Defendant Esfira Bas, who was charged November 9, 2010 and has admitted to processing 60 fraudulent reparations applications, has become a witness for the U.S. government. Bas was not a Claims Conference employee and agreed to cooperate in hopes of receiving a lighter sentence, according to facts cited in court during her testimony.  

“The recipients all knew they were not eligible,” Bas said in court. “Some were born after the war.”

Bas noted that advertisements promoting the program were placed in Russian-language newspapers.

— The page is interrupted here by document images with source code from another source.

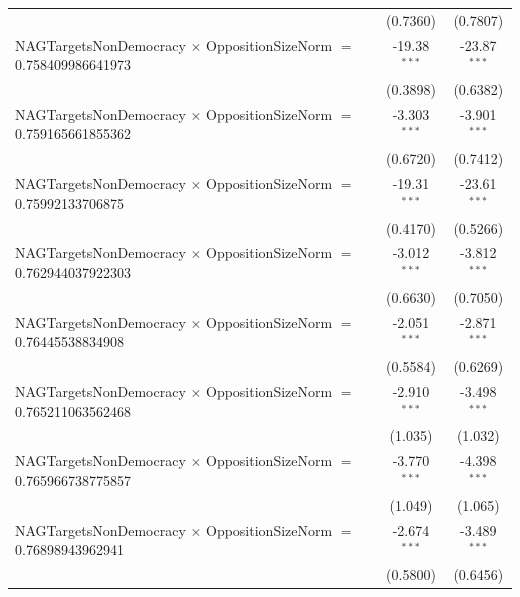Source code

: \begin{tabular}{lcc}
                                                                                & (0.7360)             & (0.7807)\\   
   NAGTargetsNonDemocracy $\times$ OppositionSizeNorm $=$ 0.758409986641973     & -19.38$^{***}$       & -23.87$^{***}$\\   
                                                                                & (0.3898)             & (0.6382)\\   
   NAGTargetsNonDemocracy $\times$ OppositionSizeNorm $=$ 0.759165661855362     & -3.303$^{***}$       & -3.901$^{***}$\\   
                                                                                & (0.6720)             & (0.7412)\\   
   NAGTargetsNonDemocracy $\times$ OppositionSizeNorm $=$ 0.75992133706875      & -19.31$^{***}$       & -23.61$^{***}$\\   
                                                                                & (0.4170)             & (0.5266)\\   
   NAGTargetsNonDemocracy $\times$ OppositionSizeNorm $=$ 0.762944037922303     & -3.012$^{***}$       & -3.812$^{***}$\\   
                                                                                & (0.6630)             & (0.7050)\\   
   NAGTargetsNonDemocracy $\times$ OppositionSizeNorm $=$ 0.76445538834908      & -2.051$^{***}$       & -2.871$^{***}$\\   
                                                                                & (0.5584)             & (0.6269)\\   
   NAGTargetsNonDemocracy $\times$ OppositionSizeNorm $=$ 0.765211063562468     & -2.910$^{***}$       & -3.498$^{***}$\\   
                                                                                & (1.035)              & (1.032)\\   
   NAGTargetsNonDemocracy $\times$ OppositionSizeNorm $=$ 0.765966738775857     & -3.770$^{***}$       & -4.398$^{***}$\\   
                                                                                & (1.049)              & (1.065)\\   
   NAGTargetsNonDemocracy $\times$ OppositionSizeNorm $=$ 0.76898943962941      & -2.674$^{***}$       & -3.489$^{***}$\\   
                                                                                & (0.5800)             & (0.6456)\\   

\end{tabular}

Bas said she collected documents, even from those she knew to be clearly ineligible for reparations, and passed them to a person named “Fainia.” For her part in the alleged scam, Bas said she received $9,000. She is facing up to 40 years in prison.  

Bas stated in court that she has provided all the information available to her to the FBI and other U.S. government agencies. She stated she “had no contact” with the applicants, and acted “because they gave money back” to her. When asked if she considered how her part in perpetrating the fraud would affect Holocaust survivors, she responded, “I did not think about it.”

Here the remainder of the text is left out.